▶ **Problem**: First find the line with "# Azure authentication with user credentials" in the entries below, then set down exactly every line through the line with "This will let", that line included.
-------------------------
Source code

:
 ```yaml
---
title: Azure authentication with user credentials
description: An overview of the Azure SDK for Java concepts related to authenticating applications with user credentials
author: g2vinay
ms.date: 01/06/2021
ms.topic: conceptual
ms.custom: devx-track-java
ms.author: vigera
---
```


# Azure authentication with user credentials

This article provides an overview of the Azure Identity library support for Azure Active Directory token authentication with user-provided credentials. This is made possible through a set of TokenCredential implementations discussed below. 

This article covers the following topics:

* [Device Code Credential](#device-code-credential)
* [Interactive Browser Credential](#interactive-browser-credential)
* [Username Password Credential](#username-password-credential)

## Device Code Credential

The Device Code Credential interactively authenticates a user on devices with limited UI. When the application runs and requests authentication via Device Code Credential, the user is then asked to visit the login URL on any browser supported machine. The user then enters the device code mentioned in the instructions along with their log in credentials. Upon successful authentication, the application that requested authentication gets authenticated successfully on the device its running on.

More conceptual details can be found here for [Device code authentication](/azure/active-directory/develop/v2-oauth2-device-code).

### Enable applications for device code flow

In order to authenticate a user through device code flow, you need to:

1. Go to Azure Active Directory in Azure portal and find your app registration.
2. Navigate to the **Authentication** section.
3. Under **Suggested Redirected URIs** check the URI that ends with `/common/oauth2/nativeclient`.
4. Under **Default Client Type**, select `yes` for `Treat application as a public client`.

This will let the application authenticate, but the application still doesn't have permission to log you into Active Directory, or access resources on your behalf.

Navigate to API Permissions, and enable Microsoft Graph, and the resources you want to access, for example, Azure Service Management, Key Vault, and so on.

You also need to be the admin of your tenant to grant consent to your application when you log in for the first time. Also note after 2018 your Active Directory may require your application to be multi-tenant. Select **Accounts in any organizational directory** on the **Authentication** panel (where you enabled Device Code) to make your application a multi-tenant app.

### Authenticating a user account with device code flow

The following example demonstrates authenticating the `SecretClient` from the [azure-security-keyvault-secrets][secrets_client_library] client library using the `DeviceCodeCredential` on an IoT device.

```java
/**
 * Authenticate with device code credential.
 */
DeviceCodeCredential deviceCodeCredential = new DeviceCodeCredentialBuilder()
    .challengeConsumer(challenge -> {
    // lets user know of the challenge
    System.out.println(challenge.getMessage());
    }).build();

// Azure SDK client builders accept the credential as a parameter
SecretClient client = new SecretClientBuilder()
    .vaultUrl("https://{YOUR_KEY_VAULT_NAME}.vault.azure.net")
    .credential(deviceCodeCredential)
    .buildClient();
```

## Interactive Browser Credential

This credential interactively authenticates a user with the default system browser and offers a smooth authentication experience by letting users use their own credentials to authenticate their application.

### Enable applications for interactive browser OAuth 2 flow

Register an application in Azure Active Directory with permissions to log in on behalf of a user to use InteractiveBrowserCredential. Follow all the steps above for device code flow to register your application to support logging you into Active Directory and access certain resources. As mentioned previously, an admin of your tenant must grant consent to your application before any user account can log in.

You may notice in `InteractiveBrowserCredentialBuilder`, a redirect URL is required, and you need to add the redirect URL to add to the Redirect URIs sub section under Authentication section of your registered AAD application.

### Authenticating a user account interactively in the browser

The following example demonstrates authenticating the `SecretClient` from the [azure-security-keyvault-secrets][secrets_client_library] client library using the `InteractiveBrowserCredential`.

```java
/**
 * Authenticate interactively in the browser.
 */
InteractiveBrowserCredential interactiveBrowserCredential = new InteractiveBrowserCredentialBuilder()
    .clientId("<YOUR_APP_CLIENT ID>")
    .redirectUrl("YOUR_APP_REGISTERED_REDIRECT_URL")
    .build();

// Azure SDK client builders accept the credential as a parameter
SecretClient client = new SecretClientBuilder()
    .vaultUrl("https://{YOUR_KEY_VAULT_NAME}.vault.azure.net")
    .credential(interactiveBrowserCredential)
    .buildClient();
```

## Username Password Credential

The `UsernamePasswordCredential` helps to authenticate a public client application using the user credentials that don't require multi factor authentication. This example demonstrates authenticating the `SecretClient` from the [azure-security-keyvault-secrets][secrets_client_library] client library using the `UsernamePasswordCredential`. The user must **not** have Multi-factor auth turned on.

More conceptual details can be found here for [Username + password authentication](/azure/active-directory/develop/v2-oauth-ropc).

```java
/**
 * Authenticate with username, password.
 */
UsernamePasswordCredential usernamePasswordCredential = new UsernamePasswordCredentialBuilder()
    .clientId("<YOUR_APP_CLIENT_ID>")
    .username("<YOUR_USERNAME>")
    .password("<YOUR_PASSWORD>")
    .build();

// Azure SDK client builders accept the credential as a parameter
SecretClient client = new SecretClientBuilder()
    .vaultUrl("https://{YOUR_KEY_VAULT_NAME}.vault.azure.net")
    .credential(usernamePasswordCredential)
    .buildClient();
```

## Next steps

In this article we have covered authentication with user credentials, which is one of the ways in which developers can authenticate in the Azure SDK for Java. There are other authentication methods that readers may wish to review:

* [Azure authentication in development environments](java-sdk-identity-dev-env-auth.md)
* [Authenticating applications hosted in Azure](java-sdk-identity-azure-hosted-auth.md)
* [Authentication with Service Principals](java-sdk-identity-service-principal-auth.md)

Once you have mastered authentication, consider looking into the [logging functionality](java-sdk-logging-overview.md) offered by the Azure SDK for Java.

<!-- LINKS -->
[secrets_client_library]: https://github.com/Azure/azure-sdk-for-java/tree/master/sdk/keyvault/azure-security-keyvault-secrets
-------------------------
▶ **Task answer**:
# Azure authentication with user credentials

This article provides an overview of the Azure Identity library support for Azure Active Directory token authentication with user-provided credentials. This is made possible through a set of TokenCredential implementations discussed below. 

This article covers the following topics:

* [Device Code Credential](#device-code-credential)
* [Interactive Browser Credential](#interactive-browser-credential)
* [Username Password Credential](#username-password-credential)

## Device Code Credential

The Device Code Credential interactively authenticates a user on devices with limited UI. When the application runs and requests authentication via Device Code Credential, the user is then asked to visit the login URL on any browser supported machine. The user then enters the device code mentioned in the instructions along with their log in credentials. Upon successful authentication, the application that requested authentication gets authenticated successfully on the device its running on.

More conceptual details can be found here for [Device code authentication](/azure/active-directory/develop/v2-oauth2-device-code).

### Enable applications for device code flow

In order to authenticate a user through device code flow, you need to:

1. Go to Azure Active Directory in Azure portal and find your app registration.
2. Navigate to the **Authentication** section.
3. Under **Suggested Redirected URIs** check the URI that ends with `/common/oauth2/nativeclient`.
4. Under **Default Client Type**, select `yes` for `Treat application as a public client`.

This will let the application authenticate, but the application still doesn't have permission to log you into Active Directory, or access resources on your behalf.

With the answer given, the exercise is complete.